ACTION ITEM -> Leaving the pictures aside, repeat every line below exactly.

BEGIN SOURCE DATA

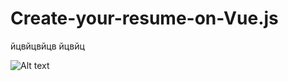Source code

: # Create-your-resume-on-Vue.js
йцвйцвйцв
йцвйц




![Alt text](https://i.ibb.co/bWMvV25/js.png "Optional title")
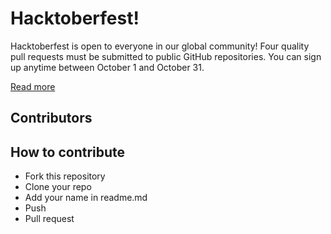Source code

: # Hacktoberfest!

Hacktoberfest is open to everyone in our global community! Four quality pull requests must be submitted to public GitHub repositories. You can sign up anytime between October 1 and October 31.

[Read more](https://hacktoberfest.digitalocean.com/faq/)

## Contributors

<!-- - [Adhi Ariyadi](https://github.com/adhiariyadi) -->

## How to contribute

- Fork this repository
- Clone your repo
- Add your name in readme.md
- Push
- Pull request
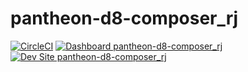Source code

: # pantheon-d8-composer_rj

[![CircleCI](https://circleci.com/gh/rakhimitro/pantheon-d8-composer_rj.svg?style=shield)](https://circleci.com/gh/rakhimitro/pantheon-d8-composer_rj)
[![Dashboard pantheon-d8-composer_rj](https://img.shields.io/badge/dashboard-pantheon_d8_composer_rj-yellow.svg)](https://dashboard.pantheon.io/sites/01e6d25f-3151-4b9c-a4db-139378954aaa#dev/code)
[![Dev Site pantheon-d8-composer_rj](https://img.shields.io/badge/site-pantheon_d8_composer_rj-blue.svg)](http://dev-pantheon-d8-composer_rj.pantheonsite.io/)
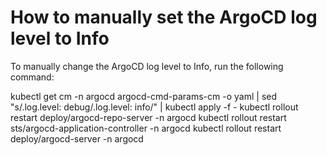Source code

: ﻿# How to manually set the ArgoCD log level to Info

To manually change the ArgoCD log level to Info, run the following command:

kubectl get cm -n argocd argocd-cmd-params-cm -o yaml | sed "s/.log.level: debug/.log.level: info/" | kubectl  apply -f -
kubectl rollout restart deploy/argocd-repo-server -n argocd
kubectl rollout restart sts/argocd-application-controller -n argocd
kubectl rollout restart deploy/argocd-server  -n argocd
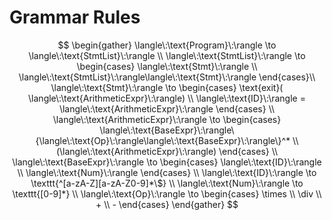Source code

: # Grammar Rules

$$
\begin{gather}
    \langle\:\text{Program}\:\rangle \to \langle\:\text{StmtList}\:\rangle  \\
    \langle\:\text{StmtList}\:\rangle \to 
    \begin{cases} 
        \langle\:\text{Stmt}\:\rangle \\ 
        \langle\:\text{StmtList}\:\rangle\langle\:\text{Stmt}\:\rangle
    \end{cases}\\
    \langle\:\text{Stmt}\:\rangle \to 
    \begin{cases}
        \text{exit}( \langle\:\text{ArithmeticExpr}\:\rangle) \\
        \langle\:\text{ID}\:\rangle = \langle\:\text{ArithmeticExpr}\:\rangle
    \end{cases} \\
    \langle\:\text{ArithmeticExpr}\:\rangle \to 
    \begin{cases}
    \langle\:\text{BaseExpr}\:\rangle\{\langle\:\text{Op}\:\rangle\langle\:\text{BaseExpr}\:\rangle\}^* \\
    (\langle\:\text{ArithmeticExpr}\:\rangle)
    \end{cases} \\
    \langle\:\text{BaseExpr}\:\rangle \to 
    \begin{cases}
        \langle\:\text{ID}\:\rangle \\
        \langle\:\text{Num}\:\rangle
    \end{cases} \\
    \langle\:\text{ID}\:\rangle \to \texttt{^[a-zA-Z][a-zA-Z0-9]*\$} \\
    \langle\:\text{Num}\:\rangle \to \texttt{[0-9]*} \\
    \langle\:\text{Op}\:\rangle \to
    \begin{cases}
        \times \\
        \div \\
        + \\
        -
    \end{cases}
\end{gather}
$$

END SOURCE DATA

WRITTEN RESPONSE ->
Source code

: # Create-your-resume-on-Vue.js
йцвйцвйцв
йцвйц




![Alt text](https://i.ibb.co/bWMvV25/js.png "Optional title")
Source code

: # Hacktoberfest!

Hacktoberfest is open to everyone in our global community! Four quality pull requests must be submitted to public GitHub repositories. You can sign up anytime between October 1 and October 31.

[Read more](https://hacktoberfest.digitalocean.com/faq/)

## Contributors

<!-- - [Adhi Ariyadi](https://github.com/adhiariyadi) -->

## How to contribute

- Fork this repository
- Clone your repo
- Add your name in readme.md
- Push
- Pull request
Source code

: # pantheon-d8-composer_rj

[![CircleCI](https://circleci.com/gh/rakhimitro/pantheon-d8-composer_rj.svg?style=shield)](https://circleci.com/gh/rakhimitro/pantheon-d8-composer_rj)
[![Dashboard pantheon-d8-composer_rj](https://img.shields.io/badge/dashboard-pantheon_d8_composer_rj-yellow.svg)](https://dashboard.pantheon.io/sites/01e6d25f-3151-4b9c-a4db-139378954aaa#dev/code)
[![Dev Site pantheon-d8-composer_rj](https://img.shields.io/badge/site-pantheon_d8_composer_rj-blue.svg)](http://dev-pantheon-d8-composer_rj.pantheonsite.io/)
Source code

: ﻿# How to manually set the ArgoCD log level to Info

To manually change the ArgoCD log level to Info, run the following command:

kubectl get cm -n argocd argocd-cmd-params-cm -o yaml | sed "s/.log.level: debug/.log.level: info/" | kubectl  apply -f -
kubectl rollout restart deploy/argocd-repo-server -n argocd
kubectl rollout restart sts/argocd-application-controller -n argocd
kubectl rollout restart deploy/argocd-server  -n argocd
Source code

: # Grammar Rules

$$
\begin{gather}
    \langle\:\text{Program}\:\rangle \to \langle\:\text{StmtList}\:\rangle  \\
    \langle\:\text{StmtList}\:\rangle \to 
    \begin{cases} 
        \langle\:\text{Stmt}\:\rangle \\ 
        \langle\:\text{StmtList}\:\rangle\langle\:\text{Stmt}\:\rangle
    \end{cases}\\
    \langle\:\text{Stmt}\:\rangle \to 
    \begin{cases}
        \text{exit}( \langle\:\text{ArithmeticExpr}\:\rangle) \\
        \langle\:\text{ID}\:\rangle = \langle\:\text{ArithmeticExpr}\:\rangle
    \end{cases} \\
    \langle\:\text{ArithmeticExpr}\:\rangle \to 
    \begin{cases}
    \langle\:\text{BaseExpr}\:\rangle\{\langle\:\text{Op}\:\rangle\langle\:\text{BaseExpr}\:\rangle\}^* \\
    (\langle\:\text{ArithmeticExpr}\:\rangle)
    \end{cases} \\
    \langle\:\text{BaseExpr}\:\rangle \to 
    \begin{cases}
        \langle\:\text{ID}\:\rangle \\
        \langle\:\text{Num}\:\rangle
    \end{cases} \\
    \langle\:\text{ID}\:\rangle \to \texttt{^[a-zA-Z][a-zA-Z0-9]*\$} \\
    \langle\:\text{Num}\:\rangle \to \texttt{[0-9]*} \\
    \langle\:\text{Op}\:\rangle \to
    \begin{cases}
        \times \\
        \div \\
        + \\
        -
    \end{cases}
\end{gather}
$$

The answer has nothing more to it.